It'd be one thing if the manufacturers of these staticky sound tunnels just sold them for change. You could get a cheap, flashy pair of off-brand earbuds for a few dollars when you're in a pinch. But I've seen these things retailing for 30, 40, 50 dollars. They bring the same sound quality as the foam-coated wraparounds that came free with your cassette walkman in '92. The only difference is that they're much less comfortable and also look like green M&Ms.
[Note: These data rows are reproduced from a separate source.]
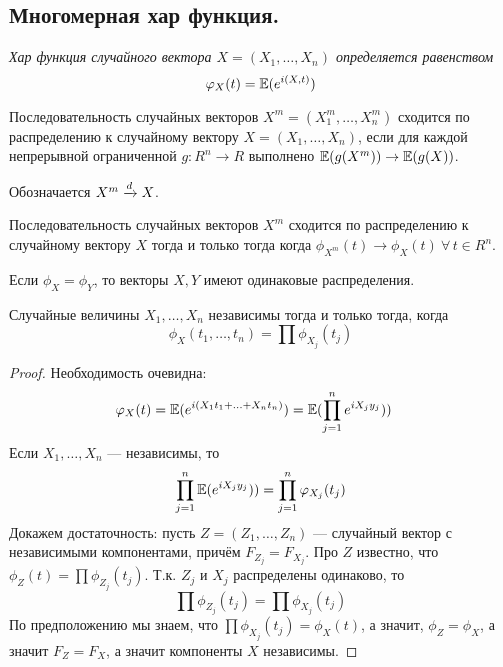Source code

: \subsection{Многомерная хар функция.}
\begin{definition}
    \it{Хар функция} случайного вектора $X = (X_1, \ldots, X_n)$ определяется равенством
    \[
        \varphi_X(t) = \mathbb{E}(e^{i(X, t)})
    \]
\end{definition}
\begin{definition}
    Последовательность случайных векторов $X^m = (X_1^m, \ldots, X_n^m)$ сходится по распределению
    к случайному вектору $X = (X_1, \ldots, X_n)$, если для каждой непрерывной ограниченной $g \colon R^n \to R$
    выполнено $\mathbb{E}(g(X^m)) \to \mathbb{E}(g(X))$.

    Обозначается $X^m \xrightarrow{d} X$.
\end{definition}
\begin{theorem}
    Последовательность случайных векторов $X^m$ сходится по распределению к случайному вектору $X$ тогда и только
    тогда когда $\phi_{X^m}(t) \to \phi_X(t) \: \forall\, t \in R^n$.
\end{theorem}
\begin{corollary}
    Если $\phi_X = \phi_Y$, то векторы $X, Y$ имеют одинаковые распределения.
\end{corollary}
\begin{corollary}
    Случайные величины $X_{1}, \ldots, X_n$ независимы тогда и только тогда, когда
    \[
        \phi_X(t_1, \ldots, t_n) = \prod \phi_{X_j}(t_j)
    \]
\end{corollary}
\begin{proof}
    Необходимость очевидна:
    \begin{align*}
        \varphi_X(t) &= \mathbb{E}(e^{i(X_1t_1 + \ldots + X_nt_n)}) = \mathbb{E}(\prod_{j = 1}^n e^{iX_{j}y_j}))
    \end{align*}
    Если $X_1, \ldots, X_n$ --- независимы, то
    \[
        \prod_{j = 1}^n\mathbb{E}(e^{iX_{j}y_j})) = \prod_{j = 1}^n \varphi_{X_j}(t_j)
    \]
    Докажем достаточность: пусть $Z = (Z_1, \ldots, Z_n)$ --- случайный вектор с независимыми компонентами,
    причём $F_{Z_j} = F_{X_j}$. Про $Z$ известно, что $\phi_Z(t) = \prod \phi_{Z_j}(t_j)$. Т.к. $Z_j$ и
    $X_j$ распределены одинаково, то
    \[
        \prod \phi_{Z_j}(t_j) = \prod \phi_{X_j}(t_j)
    \]
    По предположению мы знаем, что $\prod \phi_{X_j}(t_j) = \phi_X(t)$, а значит, $\phi_Z = \phi_X$,
    а значит $F_Z = F_X$, а значит компоненты $X$ независимы.
\end{proof}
I mean, I understand where the niche arose. Once portable music players actually started looking cool and not just like drab gray frisbees, electronics manufacturers figured they could capitalize on cute, trendy headsets. Even companies that had never sautered two wires together started jumping in. You'd see Swarovski crystal earbuds, Ed Hardy cup phones. They were ugly, expensive, and of shamefully low fidelity, but presumably they sold. Because fashion accessories will sell for too much every time, and headphones had become fashion accessories instead of just a way to drown out the public world.
I guess I just thought that people would figure it out one day. That they'd listen in and realize they'd been duped. They'd stop with the painful neon earbuds and drop the same cash on a nice pair of Audio Technicas that would not only make music sound the way it's supposed to sound, they would also ultimately look far classier than the little desperate trend-clingers.
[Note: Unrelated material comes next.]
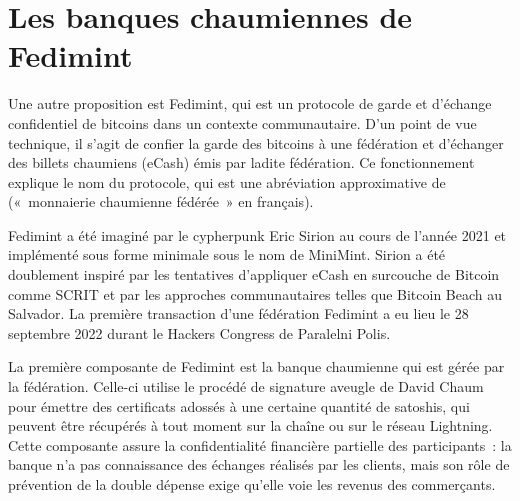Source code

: \section*{Les banques chaumiennes de Fedimint}

Une autre proposition est Fedimint, qui est un protocole de garde et d'échange confidentiel de bitcoins dans un contexte communautaire. D'un point de vue technique, il s'agit de confier la garde des bitcoins à une fédération et d'échanger des billets chaumiens (eCash) émis par ladite fédération. Ce fonctionnement explique le nom du protocole, qui est une abréviation approximative de  («~monnaierie chaumienne fédérée~» en français).

Fedimint a été imaginé par le cypherpunk Eric Sirion au cours de l'année 2021 et implémenté sous forme minimale sous le nom de MiniMint. Sirion a été doublement inspiré par les tentatives d'appliquer eCash en surcouche de Bitcoin comme SCRIT et par les approches communautaires telles que Bitcoin Beach au Salvador. La première transaction d'une fédération Fedimint a eu lieu le 28 septembre 2022 durant le Hackers Congress de Paralelni Polis.


La première composante de Fedimint est la banque chaumienne qui est gérée par la fédération. Celle-ci utilise le procédé de signature aveugle de David Chaum pour émettre des certificats adossés à une certaine quantité de satoshis, qui peuvent être récupérés à tout moment sur la chaîne ou sur le réseau Lightning. Cette composante assure la confidentialité financière partielle des participants~: la banque n'a pas connaissance des échanges réalisés par les clients, mais son rôle de prévention de la double dépense exige qu'elle voie les revenus des commerçants.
To be honest, I'm not sure if I've ever even seen a pair of Skull Candy earbuds worn in public. They're pretty recognizable and yet most people I see around with tunes plugged into their head tend to go off-brand. Yet the awful novelty buds are still sold everywhere. Are people just buying them as gifts, letting them sit unused in a closet for all eternity? Where is the market demand? Why are these still around? Can we kill them already?